Defendants contend further that the trial court erred in failing to specify each particular defect which rendered their building unsafe. In the leading case of City of Aurora v. Meyer (1967), 38 Ill.2d 131, 230 N.E.2d 200, the supreme court reversed an order of demolition entered without a determination of whether the defects which rendered the building "dangerous and unsafe" could be readily repaired. The Meyer court, emphasizing the care with which a trial court should proceed in ordering the destruction of dangerous structures, held that "the statute, in providing for repair or demolition in the alternative, contemplates repair where feasible and demolition where the state of deterioration is such that repairs would amount to a substantial reconstruction." (38 Ill.2d 131, 136, 230 N.E.2d 200, 203.) It was in this context that the court directed the trial court to "find from the evidence what the specific defects are which render the building dangerous and unsafe. If they are such as may readily be remedied by repair, demolition should not be ordered without giving the owners a reasonable opportunity to make the repairs." 38 Ill.2d 131, 137, 230 N.E.2d 200, 204.

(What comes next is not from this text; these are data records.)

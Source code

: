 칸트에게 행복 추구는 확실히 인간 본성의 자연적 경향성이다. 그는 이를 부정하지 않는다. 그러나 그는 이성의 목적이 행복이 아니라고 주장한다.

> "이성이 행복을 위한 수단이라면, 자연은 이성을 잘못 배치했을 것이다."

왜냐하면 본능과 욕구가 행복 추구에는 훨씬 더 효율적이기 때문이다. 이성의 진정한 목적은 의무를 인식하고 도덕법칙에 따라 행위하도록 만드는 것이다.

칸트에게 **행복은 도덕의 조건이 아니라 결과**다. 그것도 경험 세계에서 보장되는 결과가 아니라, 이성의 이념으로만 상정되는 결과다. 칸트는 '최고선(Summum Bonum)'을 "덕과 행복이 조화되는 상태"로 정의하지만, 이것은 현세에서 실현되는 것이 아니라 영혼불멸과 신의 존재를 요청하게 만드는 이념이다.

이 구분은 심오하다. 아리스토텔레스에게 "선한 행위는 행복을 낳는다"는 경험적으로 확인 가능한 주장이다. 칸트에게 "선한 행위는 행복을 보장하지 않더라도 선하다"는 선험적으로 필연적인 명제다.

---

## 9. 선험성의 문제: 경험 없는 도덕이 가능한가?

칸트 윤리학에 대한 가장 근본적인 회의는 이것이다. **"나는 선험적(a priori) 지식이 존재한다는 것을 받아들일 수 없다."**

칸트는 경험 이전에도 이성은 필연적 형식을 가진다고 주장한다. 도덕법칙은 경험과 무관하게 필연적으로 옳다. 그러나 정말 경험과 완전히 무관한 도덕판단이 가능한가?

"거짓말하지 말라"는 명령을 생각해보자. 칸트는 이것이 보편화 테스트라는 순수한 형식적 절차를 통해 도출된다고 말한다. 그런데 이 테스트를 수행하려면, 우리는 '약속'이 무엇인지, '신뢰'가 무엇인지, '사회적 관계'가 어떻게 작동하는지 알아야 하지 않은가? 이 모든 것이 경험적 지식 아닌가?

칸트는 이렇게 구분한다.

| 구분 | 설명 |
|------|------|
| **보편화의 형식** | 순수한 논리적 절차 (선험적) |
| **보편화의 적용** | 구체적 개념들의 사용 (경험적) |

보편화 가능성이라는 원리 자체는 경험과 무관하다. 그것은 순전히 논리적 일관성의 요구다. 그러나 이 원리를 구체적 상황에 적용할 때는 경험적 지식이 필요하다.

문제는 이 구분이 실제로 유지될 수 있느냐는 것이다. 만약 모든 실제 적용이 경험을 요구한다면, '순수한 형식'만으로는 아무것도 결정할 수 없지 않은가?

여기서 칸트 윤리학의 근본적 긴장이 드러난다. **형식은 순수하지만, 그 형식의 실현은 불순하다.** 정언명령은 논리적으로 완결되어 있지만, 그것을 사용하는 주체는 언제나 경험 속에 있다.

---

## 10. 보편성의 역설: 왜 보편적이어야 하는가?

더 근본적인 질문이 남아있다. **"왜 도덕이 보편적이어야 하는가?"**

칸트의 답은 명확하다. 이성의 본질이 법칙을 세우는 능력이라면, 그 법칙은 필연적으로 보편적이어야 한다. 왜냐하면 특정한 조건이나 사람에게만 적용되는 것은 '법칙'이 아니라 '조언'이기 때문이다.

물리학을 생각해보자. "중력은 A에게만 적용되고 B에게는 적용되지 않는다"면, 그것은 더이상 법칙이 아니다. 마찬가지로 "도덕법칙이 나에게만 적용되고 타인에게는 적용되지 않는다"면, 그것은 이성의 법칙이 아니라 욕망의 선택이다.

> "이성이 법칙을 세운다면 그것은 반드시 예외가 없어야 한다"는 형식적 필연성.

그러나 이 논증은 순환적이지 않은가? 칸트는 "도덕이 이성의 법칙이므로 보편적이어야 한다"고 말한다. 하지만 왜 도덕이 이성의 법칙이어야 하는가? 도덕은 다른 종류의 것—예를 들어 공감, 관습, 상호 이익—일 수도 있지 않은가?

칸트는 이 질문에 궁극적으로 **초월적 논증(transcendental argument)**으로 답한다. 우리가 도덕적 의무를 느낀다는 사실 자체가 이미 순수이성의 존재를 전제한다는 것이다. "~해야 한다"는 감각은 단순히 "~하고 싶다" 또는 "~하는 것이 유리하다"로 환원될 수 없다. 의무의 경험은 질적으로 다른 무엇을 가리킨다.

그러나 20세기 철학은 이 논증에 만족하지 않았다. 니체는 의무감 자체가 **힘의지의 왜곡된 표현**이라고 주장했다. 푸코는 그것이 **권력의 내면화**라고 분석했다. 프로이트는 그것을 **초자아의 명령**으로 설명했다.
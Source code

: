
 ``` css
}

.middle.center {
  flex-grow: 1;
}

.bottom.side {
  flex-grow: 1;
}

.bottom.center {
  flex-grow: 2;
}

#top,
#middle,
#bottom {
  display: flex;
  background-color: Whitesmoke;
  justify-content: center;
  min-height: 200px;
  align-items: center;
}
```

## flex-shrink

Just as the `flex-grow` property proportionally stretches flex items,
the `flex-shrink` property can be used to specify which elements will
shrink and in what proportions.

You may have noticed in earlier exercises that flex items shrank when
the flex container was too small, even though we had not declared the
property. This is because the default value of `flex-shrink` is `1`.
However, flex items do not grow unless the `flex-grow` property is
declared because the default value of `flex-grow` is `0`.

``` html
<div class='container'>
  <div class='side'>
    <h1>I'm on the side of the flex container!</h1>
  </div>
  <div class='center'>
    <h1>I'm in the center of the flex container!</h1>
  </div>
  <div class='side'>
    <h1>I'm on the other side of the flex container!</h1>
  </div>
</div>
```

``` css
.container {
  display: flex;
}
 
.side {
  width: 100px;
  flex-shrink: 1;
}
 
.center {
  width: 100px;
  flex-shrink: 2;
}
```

• 5 Under City of Aurora v. Meyer, then, the court in the instant case, after finding defendants' building to be "dangerous and unsafe," was obliged to determine from the evidence whether the building was so defective that repair would not be feasible. The court expressly found in its judgment that the building's interior is gutted, that large holes exist in the ceilings and floors, and that "repairs to be adequate would amount to substantial reconstruction." In addition to the findings articulated by the trial court, the record amply illustrates the basis for its decision ordering demolition of defendants' building. (Cf. City of Aurora v. Meyer, where the trial court heard no evidence concerning the possibility of repair or the cost of repair compared to the value of the building before ordering its demolition; City of Chicago Heights v. Furrer, where the trial court's demolition order stated only that the building was in a "dangerous and unsafe condition" and there was no record from which to determine the basis of the court's finding; City of Chicago v. Busch (1971), 132 Ill. App.2d 486, 270 N.E.2d 249, where the record was silent concerning the value of the property, the cost of repairs or the condition of the structure.) Witnesses for both plaintiff and defendants agreed that the building was a mere shell which would have to be completely renovated in order to be made safe and useable. Such renovation would include the replacement of structural components such as ceiling beams. Plaintiff's witness testified that in his opinion the cost to improve the structure to minimum housing code standards would exceed the market value of the house when so improved. There was also testimony by defendants' witness that it would cost $30,000 to renovate the house which is now listed for $15,000. While witness Poehner testified that the house when so repaired would be worth approximately $52,000, we note that, at the time the complaint was filed in the instant suit, the property was subject to two mortgages upon which the principal balances were $40,000 and $3,500. On this record we find that the court properly determined that the house is "not reasonably repairable" and that it was not error to order its demolition.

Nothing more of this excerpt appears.